**How to complete this task**: Only the text of the entries below should appear in your exact transcription; leave out every picture.

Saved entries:
::::::::::

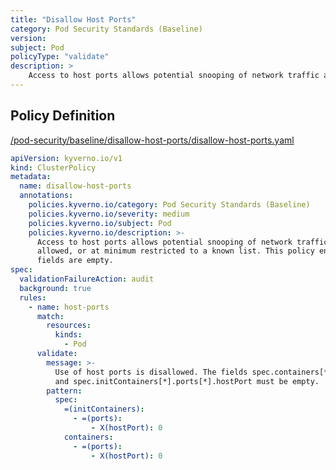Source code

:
 ```yaml
---
title: "Disallow Host Ports"
category: Pod Security Standards (Baseline)
version: 
subject: Pod
policyType: "validate"
description: >
    Access to host ports allows potential snooping of network traffic and should not be allowed, or at minimum restricted to a known list. This policy ensures the `hostPort` fields are empty.
---
```


## Policy Definition
<a href="https://github.com/kyverno/policies/raw/main//pod-security/baseline/disallow-host-ports/disallow-host-ports.yaml" target="-blank">/pod-security/baseline/disallow-host-ports/disallow-host-ports.yaml</a>

```yaml
apiVersion: kyverno.io/v1
kind: ClusterPolicy
metadata:
  name: disallow-host-ports
  annotations:
    policies.kyverno.io/category: Pod Security Standards (Baseline)
    policies.kyverno.io/severity: medium
    policies.kyverno.io/subject: Pod
    policies.kyverno.io/description: >-
      Access to host ports allows potential snooping of network traffic and should not be
      allowed, or at minimum restricted to a known list. This policy ensures the `hostPort`
      fields are empty.
spec:
  validationFailureAction: audit
  background: true
  rules:
    - name: host-ports
      match:
        resources:
          kinds:
            - Pod
      validate:
        message: >-
          Use of host ports is disallowed. The fields spec.containers[*].ports[*].hostPort
          and spec.initContainers[*].ports[*].hostPort must be empty.
        pattern:
          spec:
            =(initContainers):
              - =(ports):
                  - X(hostPort): 0
            containers:
              - =(ports):
                  - X(hostPort): 0

```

::::::::::

**Written solution**:
Source code

:
 ```yaml
---
title: "Disallow Host Ports"
category: Pod Security Standards (Baseline)
version: 
subject: Pod
policyType: "validate"
description: >
    Access to host ports allows potential snooping of network traffic and should not be allowed, or at minimum restricted to a known list. This policy ensures the `hostPort` fields are empty.
---
```


## Policy Definition
<a href="https://github.com/kyverno/policies/raw/main//pod-security/baseline/disallow-host-ports/disallow-host-ports.yaml" target="-blank">/pod-security/baseline/disallow-host-ports/disallow-host-ports.yaml</a>

```yaml
apiVersion: kyverno.io/v1
kind: ClusterPolicy
metadata:
  name: disallow-host-ports
  annotations:
    policies.kyverno.io/category: Pod Security Standards (Baseline)
    policies.kyverno.io/severity: medium
    policies.kyverno.io/subject: Pod
    policies.kyverno.io/description: >-
      Access to host ports allows potential snooping of network traffic and should not be
      allowed, or at minimum restricted to a known list. This policy ensures the `hostPort`
      fields are empty.
spec:
  validationFailureAction: audit
  background: true
  rules:
    - name: host-ports
      match:
        resources:
          kinds:
            - Pod
      validate:
        message: >-
          Use of host ports is disallowed. The fields spec.containers[*].ports[*].hostPort
          and spec.initContainers[*].ports[*].hostPort must be empty.
        pattern:
          spec:
            =(initContainers):
              - =(ports):
                  - X(hostPort): 0
            containers:
              - =(ports):
                  - X(hostPort): 0

```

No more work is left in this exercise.